„Der Himmel ist blau“, so fängt das gleichnamige Lied der Ärzte an. Blau ist auch der erste Eindruck, den Gießen in den frühen Morgenstunden des 29.11.25 vermittelt – jedoch nicht im Sinne der Ärzte. Seit Beginn der vergangenen Woche werden in Gießen von der Polizei bereits Vorkehrungen getroffen, um die Neugründung der Jugend-Organisation der AfD, der Jungen Alternative, den Weg zu ebnen. Absperrungen teilen die Stadt, Mannschaftswagen blockieren Seitenstraßen, verbreiten eine bedrohlich-dystopische Stimmung mit blauem Sirenenlicht. Drohnen sind am Gründungtag bereits vor sechs Uhr rot-blau blinkend im Himmel über Gießen unterwegs. In scharfem Kontrast dazu die Grüppchen von Demonstrant*innen, die sich für Antifaschismus einsetzen.

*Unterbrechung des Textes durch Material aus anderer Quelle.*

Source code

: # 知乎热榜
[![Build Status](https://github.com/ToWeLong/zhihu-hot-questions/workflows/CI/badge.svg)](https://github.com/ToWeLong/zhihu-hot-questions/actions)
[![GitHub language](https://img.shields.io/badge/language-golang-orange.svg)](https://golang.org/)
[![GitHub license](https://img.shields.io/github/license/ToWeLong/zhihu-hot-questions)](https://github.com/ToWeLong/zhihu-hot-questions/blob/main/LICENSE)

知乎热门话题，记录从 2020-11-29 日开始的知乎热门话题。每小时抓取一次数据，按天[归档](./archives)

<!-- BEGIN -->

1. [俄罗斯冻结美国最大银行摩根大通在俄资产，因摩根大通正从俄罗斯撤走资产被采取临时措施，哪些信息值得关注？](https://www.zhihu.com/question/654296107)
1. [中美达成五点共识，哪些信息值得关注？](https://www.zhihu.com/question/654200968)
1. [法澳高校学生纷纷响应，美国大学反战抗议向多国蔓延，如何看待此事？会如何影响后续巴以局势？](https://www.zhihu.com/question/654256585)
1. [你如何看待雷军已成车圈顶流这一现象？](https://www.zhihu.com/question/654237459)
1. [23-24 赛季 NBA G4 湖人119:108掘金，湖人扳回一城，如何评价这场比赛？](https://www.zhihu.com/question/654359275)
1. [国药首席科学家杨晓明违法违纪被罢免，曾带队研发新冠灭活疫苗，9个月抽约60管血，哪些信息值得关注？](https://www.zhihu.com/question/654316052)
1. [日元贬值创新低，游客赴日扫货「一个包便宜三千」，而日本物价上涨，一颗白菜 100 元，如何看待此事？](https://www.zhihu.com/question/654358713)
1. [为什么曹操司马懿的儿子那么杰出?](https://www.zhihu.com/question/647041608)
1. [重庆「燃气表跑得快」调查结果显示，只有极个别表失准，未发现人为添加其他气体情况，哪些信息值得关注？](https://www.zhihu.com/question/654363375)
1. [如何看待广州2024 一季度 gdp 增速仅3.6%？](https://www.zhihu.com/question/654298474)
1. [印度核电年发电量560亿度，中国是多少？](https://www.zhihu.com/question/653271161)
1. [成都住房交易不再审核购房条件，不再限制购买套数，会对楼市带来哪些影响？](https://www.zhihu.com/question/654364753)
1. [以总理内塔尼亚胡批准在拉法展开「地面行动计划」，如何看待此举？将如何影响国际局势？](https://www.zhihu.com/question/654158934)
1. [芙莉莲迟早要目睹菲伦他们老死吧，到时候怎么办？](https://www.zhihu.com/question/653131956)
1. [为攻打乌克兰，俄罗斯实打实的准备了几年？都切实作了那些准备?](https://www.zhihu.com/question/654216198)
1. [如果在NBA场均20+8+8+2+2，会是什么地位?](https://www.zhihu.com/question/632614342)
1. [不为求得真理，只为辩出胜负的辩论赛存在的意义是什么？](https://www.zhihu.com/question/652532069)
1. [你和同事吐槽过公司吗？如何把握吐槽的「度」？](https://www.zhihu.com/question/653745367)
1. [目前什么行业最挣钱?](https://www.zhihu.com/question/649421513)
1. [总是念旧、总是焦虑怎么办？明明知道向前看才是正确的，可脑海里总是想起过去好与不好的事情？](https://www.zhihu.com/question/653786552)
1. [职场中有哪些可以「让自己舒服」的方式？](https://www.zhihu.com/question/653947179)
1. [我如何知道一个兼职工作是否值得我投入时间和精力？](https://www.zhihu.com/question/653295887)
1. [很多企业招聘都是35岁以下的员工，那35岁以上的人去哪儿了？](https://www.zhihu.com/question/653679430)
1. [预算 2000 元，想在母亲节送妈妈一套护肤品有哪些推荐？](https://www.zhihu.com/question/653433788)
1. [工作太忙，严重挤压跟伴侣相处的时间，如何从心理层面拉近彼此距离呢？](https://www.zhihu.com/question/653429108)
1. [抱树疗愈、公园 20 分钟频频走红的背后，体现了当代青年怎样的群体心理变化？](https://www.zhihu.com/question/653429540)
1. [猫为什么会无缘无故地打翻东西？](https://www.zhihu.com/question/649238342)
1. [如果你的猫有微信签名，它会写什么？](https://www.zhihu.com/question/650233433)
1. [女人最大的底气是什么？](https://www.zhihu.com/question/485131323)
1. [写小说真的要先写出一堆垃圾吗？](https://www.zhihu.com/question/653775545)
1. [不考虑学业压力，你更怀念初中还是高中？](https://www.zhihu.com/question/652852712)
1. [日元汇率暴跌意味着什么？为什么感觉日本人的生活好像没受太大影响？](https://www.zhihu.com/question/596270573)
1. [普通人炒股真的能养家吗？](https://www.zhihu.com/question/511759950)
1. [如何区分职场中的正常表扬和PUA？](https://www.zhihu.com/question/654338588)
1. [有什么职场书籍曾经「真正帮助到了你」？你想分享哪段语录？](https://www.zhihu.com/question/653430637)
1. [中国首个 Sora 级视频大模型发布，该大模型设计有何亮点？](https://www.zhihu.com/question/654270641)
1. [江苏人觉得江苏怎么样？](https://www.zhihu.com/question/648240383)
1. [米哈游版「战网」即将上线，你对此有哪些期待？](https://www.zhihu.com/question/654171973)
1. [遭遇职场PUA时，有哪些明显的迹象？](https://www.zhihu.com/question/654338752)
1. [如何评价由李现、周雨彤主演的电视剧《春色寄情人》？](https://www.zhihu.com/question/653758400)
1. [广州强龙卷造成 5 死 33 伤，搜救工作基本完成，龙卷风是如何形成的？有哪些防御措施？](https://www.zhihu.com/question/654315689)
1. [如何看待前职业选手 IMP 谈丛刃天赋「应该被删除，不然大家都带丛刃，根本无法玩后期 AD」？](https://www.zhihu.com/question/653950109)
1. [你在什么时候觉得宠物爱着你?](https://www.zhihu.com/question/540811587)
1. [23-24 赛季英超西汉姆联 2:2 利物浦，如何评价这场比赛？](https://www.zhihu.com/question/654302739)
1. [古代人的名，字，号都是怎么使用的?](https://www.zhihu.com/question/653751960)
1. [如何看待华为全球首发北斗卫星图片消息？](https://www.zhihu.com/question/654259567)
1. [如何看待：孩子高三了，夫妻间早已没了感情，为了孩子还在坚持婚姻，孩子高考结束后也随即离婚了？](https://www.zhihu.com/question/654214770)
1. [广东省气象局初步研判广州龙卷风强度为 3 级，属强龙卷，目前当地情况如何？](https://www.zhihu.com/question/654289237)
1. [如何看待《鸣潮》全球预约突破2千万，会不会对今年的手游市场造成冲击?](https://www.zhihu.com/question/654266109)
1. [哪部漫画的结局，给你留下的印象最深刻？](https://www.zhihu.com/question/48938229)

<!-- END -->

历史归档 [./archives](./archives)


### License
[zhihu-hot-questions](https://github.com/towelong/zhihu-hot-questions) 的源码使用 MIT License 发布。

Sie suchen sich ihre Wege zum Bahnhof und dem Beginn der Kundgebung um sechs Uhr. Bunte Schilder mit ebenso bunten Botschaften: „Gießen bleibt bunt – wir geben braun keinen Raum“. Lastenfahrräder mit heißem Tee im Gepäck und schwarz gekleidete Protestierende. Alle zusammen mit einem Ziel: Die Neugründung der AfD-Jugendorganisation in den Messehallen Gießens heute zu verhindern.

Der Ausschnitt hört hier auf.